Daily Form July 16, 2007

Profit Patterns and Risk Management For Active Traders
Trade successfully without having to be right about the underlying market direction
MONDAY JULY 16, 2007       06:50 ET

More than seven years ago on March 24, 2000 the S&P 500 cash index (^SPC) achieved an intraday high of 1552.87. Although we have seen all time high closes on the index in recent weeks it was only on Friday that the index achieved a new all time intraday high as the index touched 1555.1. It was perhaps a little surprising that there was so little celebration of this fact in commentary about last week’s performance. Much more discussion was found about the DJIA approaching 14,000 but from a technical perspective this has little signficance.

The remarkable feature of the trading in the latter part of last week was the scrambling by those short the market in general and several sectors specifically (financial in particular) to exit and often reverse their positions as they become increasingly frustrated in their attempts to call an intermediate top in the market.

One of the topics that is covered in Long/Short Market Dynamics is the changing nature and efficacy of the traditional indicators in gauging the underlying momentum of the equity markets. With the plethora of fund managers engaging in short and long/short strategies the dissonance that builds up as larger bets on overall bearish directional strategies are placed is often resolved by explosive rallies and strong reversals. Last Tuesday’s downthrust on strong volume was the cue for a number of institutions to come out in force and exploit the fragile conviction of funds trying to pick a top.

Whether the achievement of an historic intraday high has any sense of Mission Accomplished remains to be seen.

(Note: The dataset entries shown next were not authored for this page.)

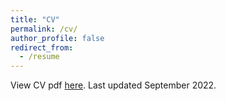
 ```yaml
---
title: "CV"
permalink: /cv/
author_profile: false
redirect_from:
  - /resume
---
```


View CV pdf [here](/files/cv.pdf). Last updated
September 2022.

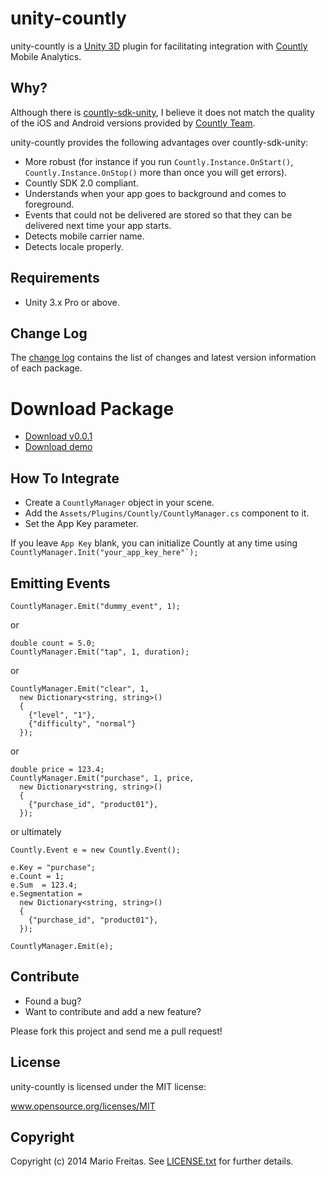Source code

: unity-countly
=============

unity-countly is a [Unity 3D](http://unity3d.com) plugin for facilitating
integration with [Countly](http://count.ly) Mobile Analytics.

## Why?

Although there is
[countly-sdk-unity](https://github.com/Countly/countly-sdk-unity), I believe it
does not match the quality of the iOS and Android versions provided by
[Countly Team](https://github.com/Countly).


unity-countly provides the following advantages over countly-sdk-unity:

- More robust (for instance if you run ```Countly.Instance.OnStart()```,
  ```Countly.Instance.OnStop()``` more than once you will get errors).
- Countly SDK 2.0 compliant.
- Understands when your app goes to background and comes to foreground.
- Events that could not be delivered are stored so that they can be delivered
  next time your app starts.
- Detects mobile carrier name.
- Detects locale properly.

## Requirements

* Unity 3.x Pro or above.

## Change Log

The [change log](https://github.com/imkira/unity-countly/releases/)
contains the list of changes and latest version information of each package.

# Download Package

- [Download v0.0.1](https://github.com/imkira/unity-countly/releases/download/v0.0.1/unity-countly.unitypackage)
- [Download demo](https://github.com/imkira/unity-countly/releases/download/v0.0.1/unity-countly-demo.unitypackage)

## How To Integrate

* Create a ```CountlyManager``` object in your scene.
* Add the ```Assets/Plugins/Countly/CountlyManager.cs``` component to it.
* Set the App Key parameter.

If you leave ```App Key``` blank, you can initialize Countly at any time
using ```CountlyManager.Init("your_app_key_here"`);```

## Emitting Events

```
CountlyManager.Emit("dummy_event", 1);
```

or

```
double count = 5.0;
CountlyManager.Emit("tap", 1, duration);
```

or

```
CountlyManager.Emit("clear", 1,
  new Dictionary<string, string>()
  {
    {"level", "1"},
    {"difficulty", "normal"}
  });
```

or

```
double price = 123.4;
CountlyManager.Emit("purchase", 1, price,
  new Dictionary<string, string>()
  {
    {"purchase_id", "product01"},
  });
```

or ultimately


```
Countly.Event e = new Countly.Event();

e.Key = "purchase";
e.Count = 1;
e.Sum  = 123.4;
e.Segmentation =
  new Dictionary<string, string>()
  {
    {"purchase_id", "product01"},
  });

CountlyManager.Emit(e);
```

## Contribute

* Found a bug?
* Want to contribute and add a new feature?

Please fork this project and send me a pull request!

## License

unity-countly is licensed under the MIT license:

www.opensource.org/licenses/MIT

## Copyright

Copyright (c) 2014 Mario Freitas. See
[LICENSE.txt](http://github.com/imkira/unity-countly/blob/master/LICENSE.txt)
for further details.
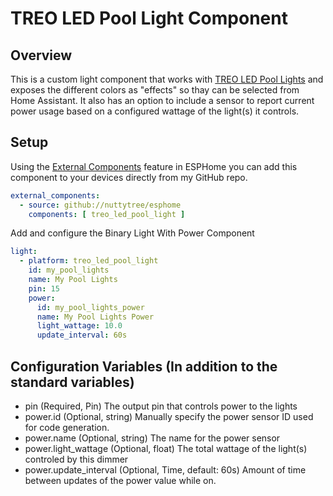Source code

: # TREO LED Pool Light Component
## Overview
This is a custom light component that works with [TREO LED Pool Lights](https://www.srsmith.com/en-us/products/pool-lighting/treo-led-pool-light/) and exposes the different colors as "effects" so thay can be selected from Home Assistant. It also has an option to include a sensor to report current power usage based on a configured wattage of the light(s) it controls.


## Setup
Using the [External Components](https://esphome.io/components/external_components.html) feature in ESPHome you can add this component to your devices directly from my GitHub repo.
```yaml
external_components:
  - source: github://nuttytree/esphome
    components: [ treo_led_pool_light ]
```

Add and configure the Binary Light With Power Component
```yaml
light:
  - platform: treo_led_pool_light
    id: my_pool_lights
    name: My Pool Lights
    pin: 15
    power:
      id: my_pool_lights_power
      name: My Pool Lights Power
      light_wattage: 10.0
      update_interval: 60s
```

## Configuration Variables (In addition to the standard variables)
* pin (Required, Pin) The output pin that controls power to the lights
* power.id (Optional, string) Manually specify the power sensor ID used for code generation.
* power.name (Optional, string) The name for the power sensor
* power.light_wattage (Optional, float) The total wattage of the light(s) controled by this dimmer
* power.update_interval (Optional, Time, default: 60s) Amount of time between updates of the power value while on.
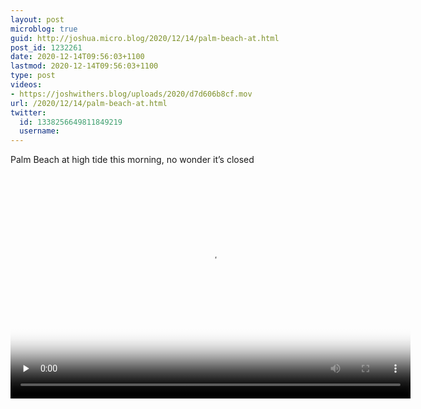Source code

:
 ```yaml
---
layout: post
microblog: true
guid: http://joshua.micro.blog/2020/12/14/palm-beach-at.html
post_id: 1232261
date: 2020-12-14T09:56:03+1100
lastmod: 2020-12-14T09:56:03+1100
type: post
videos:
- https://joshwithers.blog/uploads/2020/d7d606b8cf.mov
url: /2020/12/14/palm-beach-at.html
twitter:
  id: 1338256649811849219
  username: 
---
```

Palm Beach at high tide this morning, no wonder it’s closed

<video controls="controls" playsinline="playsinline" src="https://joshwithers.blog/uploads/2020/d7d606b8cf.mov" width="640" height="360" poster="https://joshwithers.blog/uploads/2020/e50f42e994.png" preload="none"></video>
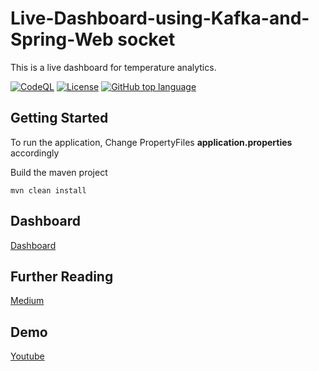# Live-Dashboard-using-Kafka-and-Spring-Web socket
This is a live dashboard for temperature analytics.

[![CodeQL](https://github.com/appuv/Live-Dashboard-using-Kafka-and-Spring-Websocket/actions/workflows/codeql-analysis.yml/badge.svg)](https://github.com/appuv/Live-Dashboard-using-Kafka-and-Spring-Websocket/actions/workflows/codeql-analysis.yml) [![License](https://img.shields.io/github/license/appuv/Live-Dashboard-using-Kafka-and-Spring-Websocket)](https://github.com/appuv/Live-Dashboard-using-Kafka-and-Spring-Websocket/blob/master/LICENSE) [![GitHub top language](https://img.shields.io/github/languages/top/appuv/Live-Dashboard-using-Kafka-and-Spring-Websocket)]([https://github.com/appuv/Live-Dashboard-using-Kafka-and-Spring-Websocket](https://img.shields.io/github/languages/top/appuv/Live-Dashboard-using-Kafka-and-Spring-Websocket))

## Getting Started
To run the application,
Change PropertyFiles **application.properties** accordingly

Build the maven project

```
mvn clean install  
```

## Dashboard
[Dashboard](http://localhost:5656/home)

## Further Reading
[Medium](https://medium.com/@masterappu/realtime-temperature-analytics-using-kafka-b1db9d91b870)

## Demo
[Youtube](https://youtu.be/Cj3BeA4bV1c)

The Russell 2000 (^RUT) closed marginally above its previous all time high achieved on June 4th.

As this is being written Asian trading has completed for Monday and many indices retreated from record highs with the Shanghai index pulling back by more than two percent. The Nikkei 225 was closed for a public holiday in Japan but the chart from last Friday’s close shows how the index has rallied in a clearly defined channel from the March lows and now confronts the previous high from late February. Interestingly, and in comparison with the US indices the Japanese chart shows that the index has still not advanced beyond where it was before the sub-prime sell off in late February.


The patterns identified below should be considered as indicative of eventual price direction in forthcoming trading sessions. None of these setups should be seen as specifically opportune for the current trading session.
For full details on time horizons, risk management and hedging techniques please visit http://www.tradewithform.com

GE  General Electric Company  

We featured General Electric (GE) in last Monday’s commentary and suggested that the tiny candlesticks from the first week in July’s quiet trading should give way to some directional clarity later in the week. We confess to being somewhat surprised by the way that things turned out and still do not feel that there is any more clarity now than there was before. In the middle of last week we began to suspect that a lower high had formed but with the action across the board at the end of last week, and for the stock in particular in the wake of earnings and an outlook that were welcomed by traders, those that were short the stock would have regretted this positioning and many would have panicked to get out.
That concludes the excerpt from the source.